Rendered images with source text:
.....

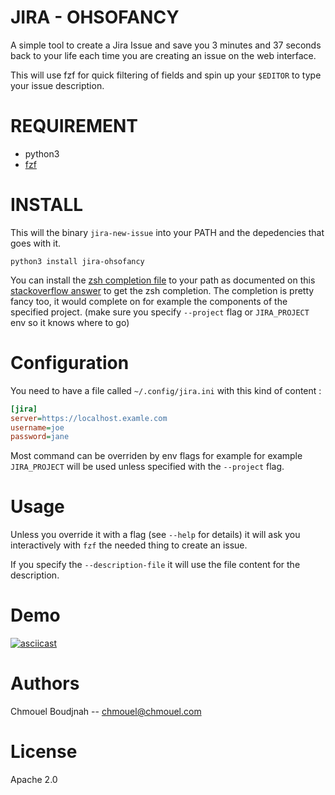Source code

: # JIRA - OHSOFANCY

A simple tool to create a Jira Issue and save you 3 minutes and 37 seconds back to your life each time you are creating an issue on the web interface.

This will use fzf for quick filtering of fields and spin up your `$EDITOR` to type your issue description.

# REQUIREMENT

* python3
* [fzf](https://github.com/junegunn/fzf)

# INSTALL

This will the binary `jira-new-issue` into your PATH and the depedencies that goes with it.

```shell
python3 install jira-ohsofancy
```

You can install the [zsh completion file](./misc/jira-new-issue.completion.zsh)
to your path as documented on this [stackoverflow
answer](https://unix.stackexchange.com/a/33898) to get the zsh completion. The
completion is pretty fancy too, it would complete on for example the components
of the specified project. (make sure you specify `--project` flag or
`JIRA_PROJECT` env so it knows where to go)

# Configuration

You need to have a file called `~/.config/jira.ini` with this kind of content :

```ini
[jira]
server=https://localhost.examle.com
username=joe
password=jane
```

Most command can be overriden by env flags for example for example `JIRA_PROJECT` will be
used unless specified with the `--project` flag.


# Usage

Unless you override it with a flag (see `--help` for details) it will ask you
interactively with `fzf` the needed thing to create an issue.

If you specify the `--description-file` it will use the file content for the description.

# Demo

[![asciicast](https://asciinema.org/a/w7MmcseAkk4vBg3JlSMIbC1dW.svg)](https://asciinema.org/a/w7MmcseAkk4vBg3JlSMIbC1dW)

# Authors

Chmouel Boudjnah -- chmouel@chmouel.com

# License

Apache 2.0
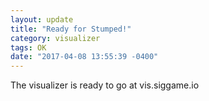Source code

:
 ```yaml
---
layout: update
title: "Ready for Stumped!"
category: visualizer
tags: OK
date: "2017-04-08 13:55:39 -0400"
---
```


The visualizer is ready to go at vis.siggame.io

.....

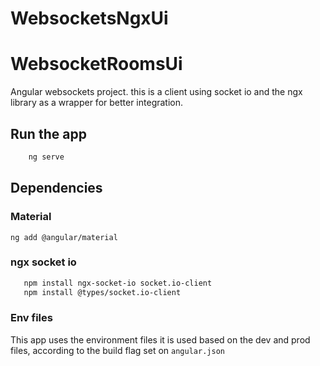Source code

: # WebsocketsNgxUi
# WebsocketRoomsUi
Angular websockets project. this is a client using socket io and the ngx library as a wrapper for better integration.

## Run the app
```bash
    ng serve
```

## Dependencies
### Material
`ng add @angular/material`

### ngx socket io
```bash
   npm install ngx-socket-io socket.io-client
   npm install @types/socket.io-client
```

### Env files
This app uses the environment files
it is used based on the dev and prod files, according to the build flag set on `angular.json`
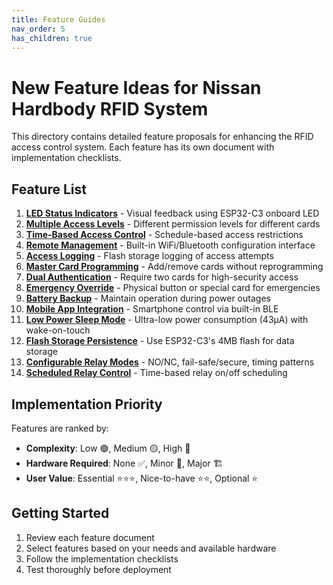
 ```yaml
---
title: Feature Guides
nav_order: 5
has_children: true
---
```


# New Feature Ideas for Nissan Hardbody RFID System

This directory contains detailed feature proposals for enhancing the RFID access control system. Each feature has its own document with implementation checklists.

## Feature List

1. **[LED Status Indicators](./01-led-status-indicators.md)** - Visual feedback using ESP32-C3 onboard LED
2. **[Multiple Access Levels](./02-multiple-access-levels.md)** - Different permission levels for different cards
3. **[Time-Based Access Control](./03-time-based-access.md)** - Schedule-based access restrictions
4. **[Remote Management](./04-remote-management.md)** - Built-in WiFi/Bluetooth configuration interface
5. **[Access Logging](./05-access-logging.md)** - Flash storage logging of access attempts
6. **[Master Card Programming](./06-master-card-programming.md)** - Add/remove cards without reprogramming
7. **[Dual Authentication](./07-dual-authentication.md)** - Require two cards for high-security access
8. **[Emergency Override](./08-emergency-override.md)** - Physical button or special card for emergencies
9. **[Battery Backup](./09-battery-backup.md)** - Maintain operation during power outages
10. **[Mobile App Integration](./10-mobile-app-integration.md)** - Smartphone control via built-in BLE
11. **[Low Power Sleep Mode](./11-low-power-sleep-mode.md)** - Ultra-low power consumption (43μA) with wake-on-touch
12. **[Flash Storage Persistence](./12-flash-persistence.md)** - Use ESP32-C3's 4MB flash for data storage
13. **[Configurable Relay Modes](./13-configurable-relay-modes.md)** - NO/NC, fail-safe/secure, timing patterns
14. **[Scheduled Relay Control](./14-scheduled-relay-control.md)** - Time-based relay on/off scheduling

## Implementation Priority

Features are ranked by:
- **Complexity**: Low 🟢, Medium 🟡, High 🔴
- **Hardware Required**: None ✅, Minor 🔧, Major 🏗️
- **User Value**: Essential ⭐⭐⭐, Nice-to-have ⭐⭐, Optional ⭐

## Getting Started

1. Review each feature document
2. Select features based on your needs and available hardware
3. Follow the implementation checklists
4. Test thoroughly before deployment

.....

Required work » Pictures aside, return exactly the lines from the data above, starting at the line that has "Angular websockets project." and ending at the line that has "## Feature List", both included.

Exercise answer »
Angular websockets project. this is a client using socket io and the ngx library as a wrapper for better integration.

## Run the app
```bash
    ng serve
```

## Dependencies
### Material
`ng add @angular/material`

### ngx socket io
```bash
   npm install ngx-socket-io socket.io-client
   npm install @types/socket.io-client
```

### Env files
This app uses the environment files
it is used based on the dev and prod files, according to the build flag set on `angular.json`
 ```yaml
---
title: Feature Guides
nav_order: 5
has_children: true
---
```


# New Feature Ideas for Nissan Hardbody RFID System

This directory contains detailed feature proposals for enhancing the RFID access control system. Each feature has its own document with implementation checklists.

## Feature List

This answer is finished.